Several months back I wrote a post about project management in which I shared words of wisdom (more like frustration) from Department of Veteran Affairs CIO Roger Baker, who told Federal News Radio "it turns out to be much harder to stop an ongoing project than to start a new one." The article I cited went on to describe a vetting process called the Program Management Accountability System (PMAS), which Baker employed to kill a dozen of the VA's IT projects crippled by poor software quality, cost overruns and other problems.
The post also offered a list of common project-management problems, among them not enough courage to kill projects with poor prospects for success. An item that isn't on the list, but should be, is lack of an exit strategy. Mustering the courage to kill a project won't do you much good if you don't have a strategy for doing so.
Gartner CIO Darko Hrelic addresses this topic in a recent Forbes interview. He said that while it's logical to have an exit strategy as well as an entry strategy for any project, exit strategies aren't common in IT. He said:
We think about that in anything else in life. When do you go to the top of the ski slope without any idea of where we're going to stop and how? Or in the car and "How are we going to stop this car?" We always think about both ends of it. Yet in IT, it's nonexistent. We don't say, "What if this doesn't work?"
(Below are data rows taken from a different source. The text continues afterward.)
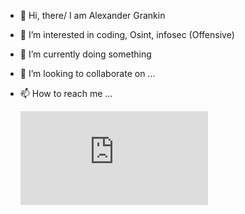 - 👋 Hi, there/ I am Alexander Grankin
- 👀 I’m interested in coding, Osint, infosec (Offensive)
- 🌱 I’m currently doing something
- 💞️ I’m looking to collaborate on ...
- 📫 How to reach me ...

  <iframe src="https://tryhackme.com/api/v2/badges/public-profile?userPublicId=2421667" style='border:none;'></iframe>
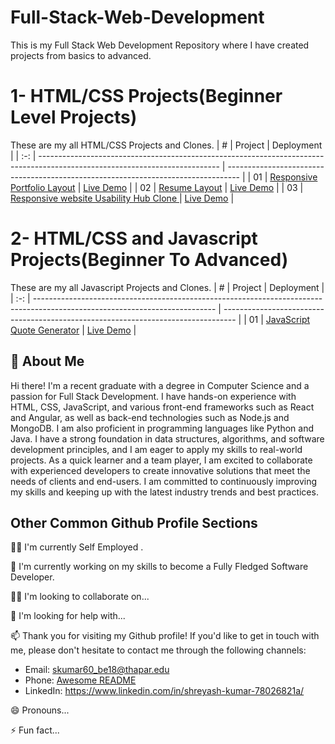 # Full-Stack-Web-Development
This is my Full Stack Web Development Repository where I have created projects from basics to advanced.
# 1- HTML/CSS Projects(Beginner Level Projects)

These are my all HTML/CSS Projects and Clones.
|  #  | Project                                                                                                                     | Deployment                                                                         |
| :-: | --------------------------------------------------------------------------------------------------------------------------- | --------------------------------------------------------------------------------- |
| 01  | [Responsive Portfolio Layout](https://github.com/shreyash9806/Full-Stack-Web-Development/tree/master/HTML%20CSS%20Projects/Project%201)                             | [Live Demo](https://lively-sunburst-4a9276.netlify.app/)               |
| 02  | [Resume Layout](https://github.com/shreyash9806/Full-Stack-Web-Development/tree/master/HTML%20CSS%20Projects/Project%202)                               | [Live Demo](https://chimerical-cobbler-4c1198.netlify.app/)                |
| 03  | [Responsive website Usability Hub Clone ](https://github.com/shreyash9806/Full-Stack-Web-Development/tree/master/HTML%20CSS%20Projects/Project%203)                               | [Live Demo](https://curious-otter-00129b.netlify.app/)                |


# 2- HTML/CSS and Javascript Projects(Beginner To Advanced)

These are my all Javascript Projects and Clones.
|  #  | Project                                                                                                                     | Deployment                                                                         |
| :-: | --------------------------------------------------------------------------------------------------------------------------- | --------------------------------------------------------------------------------- |
| 01  | [JavaScript Quote Generator](https://github.com/shreyash9806/Full-Stack-Web-Development/tree/master/HTML%20CSS%20and%20Javascript%20Projects/Project%201)                             | [Live Demo](https://nimble-sunflower-e9bfe8.netlify.app/)               |

## 🚀 About Me
Hi there! I'm a recent graduate with a degree in Computer Science and a passion for Full Stack Development. I have hands-on experience with HTML, CSS, JavaScript, and various front-end frameworks such as React and Angular, as well as back-end technologies such as Node.js and MongoDB. I am also proficient in programming languages like Python and Java. I have a strong foundation in data structures, algorithms, and software development principles, and I am eager to apply my skills to real-world projects. As a quick learner and a team player, I am excited to collaborate with experienced developers to create innovative solutions that meet the needs of clients and end-users. I am committed to continuously improving my skills and keeping up with the latest industry trends and best practices.


## Other Common Github Profile Sections
👩‍💻 I'm currently Self Employed .

🧠 I'm currently working on my skills to become a Fully Fledged Software Developer.

👯‍♀️ I'm looking to collaborate on...

🤔 I'm looking for help with...

📫 Thank you for visiting my Github profile! If you'd like to get in touch with me, please don't hesitate to contact me through the following channels:
- Email: skumar60_be18@thapar.edu
- Phone: [Awesome README](https://github.com/matiassingers/awesome-readme)
- LinkedIn: https://www.linkedin.com/in/shreyash-kumar-78026821a/

😄 Pronouns...

⚡️ Fun fact...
In addition to having an exit strategy, Hrelic stresses the importance of ensuring IT projects satisfy a business need and making sure they don't end up like the Charlie-in-the-Box on the Island of Misfit Toys -- irrelevant and forgotten by users. Lack of application management is a lingering problem for many organizations. Applications are brought in to solve pressing issues, but then aren't phased out or combined with other applications after they've served their purpose.
The result, said Hrelic:
And a whole bunch of resources and money is held back on trying to keep the old stuff going. And so, as a result, you either fund IT more, which is typically not the option, or the capability you provide is not as great, which is a problem.